Suppr
超能文献

困惑度：在缺乏真实对照的情况下评估转录本丰度估计

Perplexity: evaluating transcript abundance estimation in the absence of ground truth.

作者信息

Fan Jason, Chan Skylar, Patro Rob

机构信息

Center for Bioinformatics and Computational Biology, University of Maryland, College Park, USA.

出版信息

Algorithms Mol Biol. 2022 Mar 25;17(1):6. doi: 10.1186/s13015-022-00214-y.

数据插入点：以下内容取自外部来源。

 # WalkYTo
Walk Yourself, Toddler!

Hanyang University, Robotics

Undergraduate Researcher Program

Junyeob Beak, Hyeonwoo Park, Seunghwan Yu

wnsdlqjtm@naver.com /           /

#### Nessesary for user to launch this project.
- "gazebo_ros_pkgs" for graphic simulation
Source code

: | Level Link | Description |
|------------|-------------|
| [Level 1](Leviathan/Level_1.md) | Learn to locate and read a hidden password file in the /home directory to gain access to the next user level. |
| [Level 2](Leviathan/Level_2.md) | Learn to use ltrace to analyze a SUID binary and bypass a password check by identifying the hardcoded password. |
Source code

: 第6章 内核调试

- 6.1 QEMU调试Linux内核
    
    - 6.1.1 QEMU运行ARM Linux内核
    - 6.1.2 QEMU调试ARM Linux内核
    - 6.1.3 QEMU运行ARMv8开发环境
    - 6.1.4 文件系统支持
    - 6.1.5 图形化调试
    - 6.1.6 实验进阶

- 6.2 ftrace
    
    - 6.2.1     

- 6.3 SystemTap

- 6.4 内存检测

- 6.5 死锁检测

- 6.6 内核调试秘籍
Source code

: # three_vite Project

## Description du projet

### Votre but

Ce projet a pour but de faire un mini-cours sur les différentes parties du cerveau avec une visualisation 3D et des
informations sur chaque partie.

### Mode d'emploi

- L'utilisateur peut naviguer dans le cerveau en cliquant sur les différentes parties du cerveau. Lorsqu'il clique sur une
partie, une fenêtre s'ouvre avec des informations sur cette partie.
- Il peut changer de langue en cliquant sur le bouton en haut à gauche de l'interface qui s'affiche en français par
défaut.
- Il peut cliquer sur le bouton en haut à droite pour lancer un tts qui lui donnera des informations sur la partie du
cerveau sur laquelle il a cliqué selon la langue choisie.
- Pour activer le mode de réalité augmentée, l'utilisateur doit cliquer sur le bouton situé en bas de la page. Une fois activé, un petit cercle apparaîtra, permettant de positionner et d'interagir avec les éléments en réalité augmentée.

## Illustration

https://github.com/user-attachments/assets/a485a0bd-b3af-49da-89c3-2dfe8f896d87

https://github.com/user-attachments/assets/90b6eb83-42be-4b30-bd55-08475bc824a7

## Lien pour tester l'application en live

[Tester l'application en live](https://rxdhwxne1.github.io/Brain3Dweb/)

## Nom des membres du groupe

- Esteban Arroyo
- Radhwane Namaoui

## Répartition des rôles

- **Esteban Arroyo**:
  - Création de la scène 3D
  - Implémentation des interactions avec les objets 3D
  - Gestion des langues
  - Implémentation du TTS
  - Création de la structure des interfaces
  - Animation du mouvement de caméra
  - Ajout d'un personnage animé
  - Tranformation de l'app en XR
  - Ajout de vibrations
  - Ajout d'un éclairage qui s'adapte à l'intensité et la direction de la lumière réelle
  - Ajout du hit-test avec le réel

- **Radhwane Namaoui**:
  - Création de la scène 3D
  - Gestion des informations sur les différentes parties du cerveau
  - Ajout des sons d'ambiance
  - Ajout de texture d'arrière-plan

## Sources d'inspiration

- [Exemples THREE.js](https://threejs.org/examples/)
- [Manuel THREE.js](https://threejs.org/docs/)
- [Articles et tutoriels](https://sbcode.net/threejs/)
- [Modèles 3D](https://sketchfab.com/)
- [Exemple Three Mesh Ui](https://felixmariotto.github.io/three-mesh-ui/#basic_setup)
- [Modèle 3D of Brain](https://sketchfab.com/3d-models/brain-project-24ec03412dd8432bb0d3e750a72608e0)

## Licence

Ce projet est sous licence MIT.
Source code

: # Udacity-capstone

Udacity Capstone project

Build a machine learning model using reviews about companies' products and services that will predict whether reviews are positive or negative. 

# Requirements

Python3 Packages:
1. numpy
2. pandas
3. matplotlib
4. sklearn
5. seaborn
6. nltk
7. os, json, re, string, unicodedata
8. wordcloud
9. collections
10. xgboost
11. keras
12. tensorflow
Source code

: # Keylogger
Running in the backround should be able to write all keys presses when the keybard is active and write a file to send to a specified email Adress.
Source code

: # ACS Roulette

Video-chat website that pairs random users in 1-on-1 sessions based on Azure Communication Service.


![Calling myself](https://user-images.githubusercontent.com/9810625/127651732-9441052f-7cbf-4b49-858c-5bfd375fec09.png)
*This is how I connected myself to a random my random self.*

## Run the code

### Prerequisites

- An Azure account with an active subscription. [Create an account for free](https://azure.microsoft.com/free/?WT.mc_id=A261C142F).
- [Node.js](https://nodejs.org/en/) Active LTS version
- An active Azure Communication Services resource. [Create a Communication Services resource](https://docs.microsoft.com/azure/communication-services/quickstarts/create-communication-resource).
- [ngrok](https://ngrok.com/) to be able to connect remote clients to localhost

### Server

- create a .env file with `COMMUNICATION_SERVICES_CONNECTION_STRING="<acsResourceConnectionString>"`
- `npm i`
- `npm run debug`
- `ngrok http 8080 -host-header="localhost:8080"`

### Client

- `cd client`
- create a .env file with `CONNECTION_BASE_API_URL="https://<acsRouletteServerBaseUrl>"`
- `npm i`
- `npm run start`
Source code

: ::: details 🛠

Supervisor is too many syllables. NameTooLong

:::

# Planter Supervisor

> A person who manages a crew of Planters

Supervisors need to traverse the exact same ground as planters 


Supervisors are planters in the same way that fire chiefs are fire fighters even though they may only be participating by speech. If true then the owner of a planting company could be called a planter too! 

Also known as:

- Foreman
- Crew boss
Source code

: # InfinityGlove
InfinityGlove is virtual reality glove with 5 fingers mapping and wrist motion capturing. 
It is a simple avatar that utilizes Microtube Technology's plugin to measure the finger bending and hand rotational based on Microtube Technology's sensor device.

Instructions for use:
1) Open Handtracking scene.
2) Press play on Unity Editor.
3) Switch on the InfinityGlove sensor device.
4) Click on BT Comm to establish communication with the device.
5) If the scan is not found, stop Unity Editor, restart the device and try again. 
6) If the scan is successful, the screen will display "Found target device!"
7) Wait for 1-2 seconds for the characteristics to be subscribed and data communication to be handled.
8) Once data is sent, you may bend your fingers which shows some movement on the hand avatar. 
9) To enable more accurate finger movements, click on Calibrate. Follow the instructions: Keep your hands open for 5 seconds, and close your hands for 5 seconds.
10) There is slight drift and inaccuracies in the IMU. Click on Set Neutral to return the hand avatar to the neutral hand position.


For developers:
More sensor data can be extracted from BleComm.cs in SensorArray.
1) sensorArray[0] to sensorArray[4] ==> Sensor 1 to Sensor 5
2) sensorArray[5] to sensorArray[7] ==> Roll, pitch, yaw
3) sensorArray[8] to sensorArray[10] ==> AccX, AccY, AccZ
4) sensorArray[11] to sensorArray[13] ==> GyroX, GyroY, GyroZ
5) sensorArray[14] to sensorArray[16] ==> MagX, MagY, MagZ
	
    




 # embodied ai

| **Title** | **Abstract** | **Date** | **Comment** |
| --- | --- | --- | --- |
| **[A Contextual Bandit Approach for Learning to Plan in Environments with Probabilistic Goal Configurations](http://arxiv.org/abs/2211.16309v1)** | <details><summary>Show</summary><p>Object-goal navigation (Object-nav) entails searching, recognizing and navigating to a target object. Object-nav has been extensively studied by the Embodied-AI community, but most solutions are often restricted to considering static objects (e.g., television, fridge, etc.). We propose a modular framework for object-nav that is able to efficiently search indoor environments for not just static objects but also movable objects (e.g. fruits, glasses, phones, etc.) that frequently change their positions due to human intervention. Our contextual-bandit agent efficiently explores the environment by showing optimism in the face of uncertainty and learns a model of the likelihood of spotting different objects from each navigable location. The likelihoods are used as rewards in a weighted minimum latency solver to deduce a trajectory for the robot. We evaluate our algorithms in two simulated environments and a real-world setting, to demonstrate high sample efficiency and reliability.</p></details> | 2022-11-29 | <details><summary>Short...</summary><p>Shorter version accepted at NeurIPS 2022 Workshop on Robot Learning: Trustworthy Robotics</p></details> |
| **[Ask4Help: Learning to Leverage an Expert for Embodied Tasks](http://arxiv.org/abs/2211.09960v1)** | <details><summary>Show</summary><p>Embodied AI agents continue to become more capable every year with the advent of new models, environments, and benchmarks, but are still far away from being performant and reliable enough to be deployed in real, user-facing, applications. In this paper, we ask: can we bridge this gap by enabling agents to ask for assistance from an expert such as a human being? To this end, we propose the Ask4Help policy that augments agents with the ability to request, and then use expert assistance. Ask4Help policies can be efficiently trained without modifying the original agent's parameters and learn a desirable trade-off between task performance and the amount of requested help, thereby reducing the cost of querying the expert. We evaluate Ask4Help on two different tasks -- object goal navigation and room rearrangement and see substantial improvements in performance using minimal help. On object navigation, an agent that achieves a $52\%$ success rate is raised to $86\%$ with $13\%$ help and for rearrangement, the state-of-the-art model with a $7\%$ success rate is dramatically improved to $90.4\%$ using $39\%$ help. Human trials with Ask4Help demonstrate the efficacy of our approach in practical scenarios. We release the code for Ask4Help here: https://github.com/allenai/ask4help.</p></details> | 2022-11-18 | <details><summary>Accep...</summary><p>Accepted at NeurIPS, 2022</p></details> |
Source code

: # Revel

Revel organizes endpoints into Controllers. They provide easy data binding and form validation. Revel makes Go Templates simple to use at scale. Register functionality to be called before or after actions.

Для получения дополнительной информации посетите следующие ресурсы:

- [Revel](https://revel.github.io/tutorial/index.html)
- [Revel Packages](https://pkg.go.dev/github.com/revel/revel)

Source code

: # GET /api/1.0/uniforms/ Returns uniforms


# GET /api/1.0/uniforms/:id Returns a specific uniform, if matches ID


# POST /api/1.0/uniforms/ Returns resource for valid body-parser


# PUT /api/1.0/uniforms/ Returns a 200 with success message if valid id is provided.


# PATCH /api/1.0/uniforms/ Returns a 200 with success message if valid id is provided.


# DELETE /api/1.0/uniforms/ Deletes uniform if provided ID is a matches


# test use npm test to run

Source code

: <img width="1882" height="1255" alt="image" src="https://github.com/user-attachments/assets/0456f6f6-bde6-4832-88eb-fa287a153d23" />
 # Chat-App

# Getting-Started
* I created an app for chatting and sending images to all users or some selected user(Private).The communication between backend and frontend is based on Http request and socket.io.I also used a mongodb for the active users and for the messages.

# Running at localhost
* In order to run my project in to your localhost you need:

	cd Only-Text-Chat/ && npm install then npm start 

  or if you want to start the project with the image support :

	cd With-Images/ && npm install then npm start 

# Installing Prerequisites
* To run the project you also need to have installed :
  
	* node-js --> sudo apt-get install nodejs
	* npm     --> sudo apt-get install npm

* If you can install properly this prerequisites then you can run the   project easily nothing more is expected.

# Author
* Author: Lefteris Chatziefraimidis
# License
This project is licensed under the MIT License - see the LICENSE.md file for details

DOI:10.1186/s13015-022-00214-y

PMID:35331283

原文链接:https://pmc.ncbi.nlm.nih.gov/articles/PMC8951746/

Abstract

BACKGROUND

There has been rapid development of probabilistic models and inference methods for transcript abundance estimation from RNA-seq data. These models aim to accurately estimate transcript-level abundances, to account for different biases in the measurement process, and even to assess uncertainty in resulting estimates that can be propagated to subsequent analyses. The assumed accuracy of the estimates inferred by such methods underpin gene expression based analysis routinely carried out in the lab. Although hyperparameter selection is known to affect the distributions of inferred abundances (e.g. producing smooth versus sparse estimates), strategies for performing model selection in experimental data have been addressed informally at best.

RESULTS

We derive perplexity for evaluating abundance estimates on fragment sets directly. We adapt perplexity from the analogous metric used to evaluate language and topic models and extend the metric to carefully account for corner cases unique to RNA-seq. In experimental data, estimates with the best perplexity also best correlate with qPCR measurements. In simulated data, perplexity is well behaved and concordant with genome-wide measurements against ground truth and differential expression analysis. Furthermore, we demonstrate theoretically and experimentally that perplexity can be computed for arbitrary transcript abundance estimation models.

CONCLUSIONS

Alongside the derivation and implementation of perplexity for transcript abundance estimation, our study is the first to make possible model selection for transcript abundance estimation on experimental data in the absence of ground truth.

摘要

背景

用于从RNA测序数据估计转录本丰度的概率模型和推理方法发展迅速。这些模型旨在准确估计转录本水平的丰度，考虑测量过程中的不同偏差，甚至评估所得估计值中的不确定性，这些不确定性可传播到后续分析中。此类方法推断出的估计值的假定准确性支撑着实验室中常规进行的基于基因表达的分析。尽管已知超参数选择会影响推断丰度的分布（例如产生平滑估计值与稀疏估计值），但在实验数据中进行模型选择的策略充其量只是非正式地得到解决。

结果

我们推导出用于直接评估片段集丰度估计值的困惑度。我们从用于评估语言和主题模型的类似度量中改编了困惑度，并扩展了该度量以仔细考虑RNA测序特有的极端情况。在实验数据中，困惑度最佳的估计值也与定量聚合酶链反应测量结果相关性最佳。在模拟数据中，困惑度表现良好，并且与针对真实情况的全基因组测量和差异表达分析一致。此外，我们在理论和实验上证明，可以为任意转录本丰度估计模型计算困惑度。